Plain-text document sources:
◆ ◆ ◆ ◆
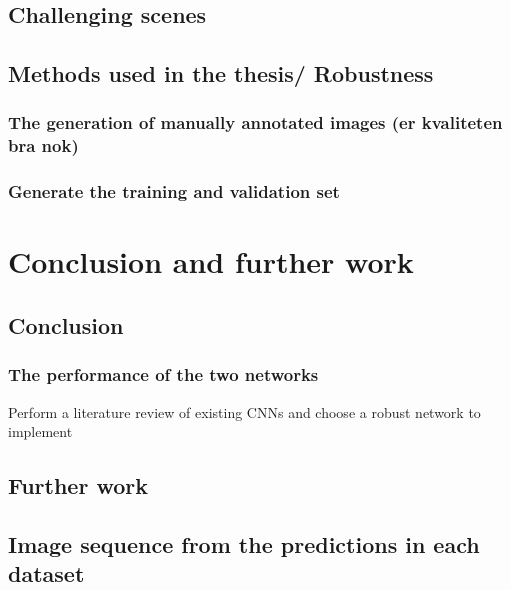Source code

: \documentclass[USenglish]{ifimaster}  %
\begin{document}
\section{Challenging scenes}

\section{Methods used in the thesis/ Robustness}
\subsection{The generation of manually annotated images (er kvaliteten bra nok)}
\subsection{Generate the training and validation set}


\chapter{Conclusion and further work}
\section{Conclusion}
\subsection{The performance of the two networks}
Perform a literature review of existing CNNs and choose a robust network to implement
\section{Further work}

\begin{appendices}
\chapter{Image sequence from the predictions in each dataset}
\end{appendices}

\backmatter{}
\printbibliography
\end{document}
◆ ◆ ◆ ◆
* Problem to solve *
Beginning with the line that contains "the training and", write out every line through the end of the entries above, exactly.

* Reply to the task *
\subsection{Generate the training and validation set}


\chapter{Conclusion and further work}
\section{Conclusion}
\subsection{The performance of the two networks}
Perform a literature review of existing CNNs and choose a robust network to implement
\section{Further work}

\begin{appendices}
\chapter{Image sequence from the predictions in each dataset}
\end{appendices}

\backmatter{}
\printbibliography
\end{document}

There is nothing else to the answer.